APPLICATION EXAMPLES

[063] Differential cycle engines based on the hybrid system operate with heat, do not require combustion, although it can be used, do not require burning of fuels, although it can be used, therefore they can operate in environments with or without atmosphere. The thermodynamic cycle does not require changing the physical phase of the working gas. Due to their properties exposed in this description, differential cycle engines can be designed to operate in a wide temperature range, higher than most existing engine cycles based on open or closed systems. Differential cycle engines are completely flexible in terms of the energy source (heat). Figure 18 shows an application for using the differential cycle engine to generate energy from geothermal sources. Figure 18 shows a heat transfer system from the ground (96) to a collector (94), basically formed by a pump (97) that injects a fluid, normally water, through the duct (93).

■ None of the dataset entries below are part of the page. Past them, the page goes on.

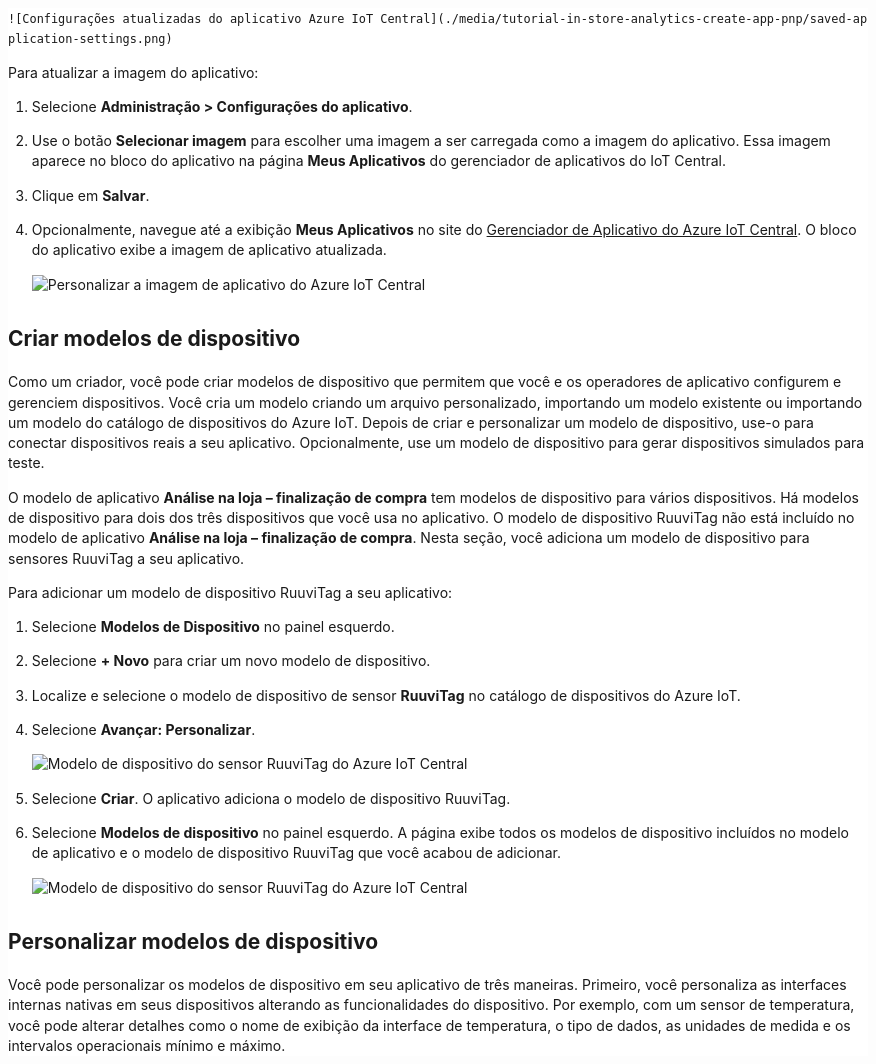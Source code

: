     ![Configurações atualizadas do aplicativo Azure IoT Central](./media/tutorial-in-store-analytics-create-app-pnp/saved-application-settings.png)

Para atualizar a imagem do aplicativo:

1. Selecione **Administração > Configurações do aplicativo**.

1. Use o botão **Selecionar imagem** para escolher uma imagem a ser carregada como a imagem do aplicativo. Essa imagem aparece no bloco do aplicativo na página **Meus Aplicativos** do gerenciador de aplicativos do IoT Central.

1. Clique em **Salvar**.

1. Opcionalmente, navegue até a exibição **Meus Aplicativos** no site do [Gerenciador de Aplicativo do Azure IoT Central](https://aka.ms/iotcentral). O bloco do aplicativo exibe a imagem de aplicativo atualizada.

    ![Personalizar a imagem de aplicativo do Azure IoT Central](./media/tutorial-in-store-analytics-create-app-pnp/customize-application-image.png)

## <a name="create-device-templates"></a>Criar modelos de dispositivo
Como um criador, você pode criar modelos de dispositivo que permitem que você e os operadores de aplicativo configurem e gerenciem dispositivos. Você cria um modelo criando um arquivo personalizado, importando um modelo existente ou importando um modelo do catálogo de dispositivos do Azure IoT. Depois de criar e personalizar um modelo de dispositivo, use-o para conectar dispositivos reais a seu aplicativo. Opcionalmente, use um modelo de dispositivo para gerar dispositivos simulados para teste.

O modelo de aplicativo **Análise na loja – finalização de compra** tem modelos de dispositivo para vários dispositivos.  Há modelos de dispositivo para dois dos três dispositivos que você usa no aplicativo. O modelo de dispositivo RuuviTag não está incluído no modelo de aplicativo **Análise na loja – finalização de compra**. Nesta seção, você adiciona um modelo de dispositivo para sensores RuuviTag a seu aplicativo.

Para adicionar um modelo de dispositivo RuuviTag a seu aplicativo:

1. Selecione **Modelos de Dispositivo** no painel esquerdo.

1. Selecione **+ Novo** para criar um novo modelo de dispositivo.

1. Localize e selecione o modelo de dispositivo de sensor **RuuviTag** no catálogo de dispositivos do Azure IoT. 

1. Selecione **Avançar: Personalizar**.

    ![Modelo de dispositivo do sensor RuuviTag do Azure IoT Central](./media/tutorial-in-store-analytics-create-app-pnp/ruuvitag-device-template.png)

1. Selecione **Criar**. O aplicativo adiciona o modelo de dispositivo RuuviTag.

1. Selecione **Modelos de dispositivo** no painel esquerdo. A página exibe todos os modelos de dispositivo incluídos no modelo de aplicativo e o modelo de dispositivo RuuviTag que você acabou de adicionar.

    ![Modelo de dispositivo do sensor RuuviTag do Azure IoT Central](./media/tutorial-in-store-analytics-create-app-pnp/device-templates-list.png)

## <a name="customize-device-templates"></a>Personalizar modelos de dispositivo
Você pode personalizar os modelos de dispositivo em seu aplicativo de três maneiras. Primeiro, você personaliza as interfaces internas nativas em seus dispositivos alterando as funcionalidades do dispositivo. Por exemplo, com um sensor de temperatura, você pode alterar detalhes como o nome de exibição da interface de temperatura, o tipo de dados, as unidades de medida e os intervalos operacionais mínimo e máximo.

The heat in the collector (94) is transferred to the differential cycle engine (91), which discards part of the energy to the external environment through the heat exchanger (95) and converts another part of the energy into work, operating a generator ( 92) which produces electricity.

[064] Figure 19 shows another useful application for the differential cycle engine for producing energy from the sun's heat. The sun's rays are collected through the concentrator (103), the energy (heat) is transferred to the element (104) which directs the heat to the differential cycle engine (101), which converts part of the energy into useful work to operate an electricity generator (102), part of the energy is discarded to the external environment through the exchanger (105).

Claims (11)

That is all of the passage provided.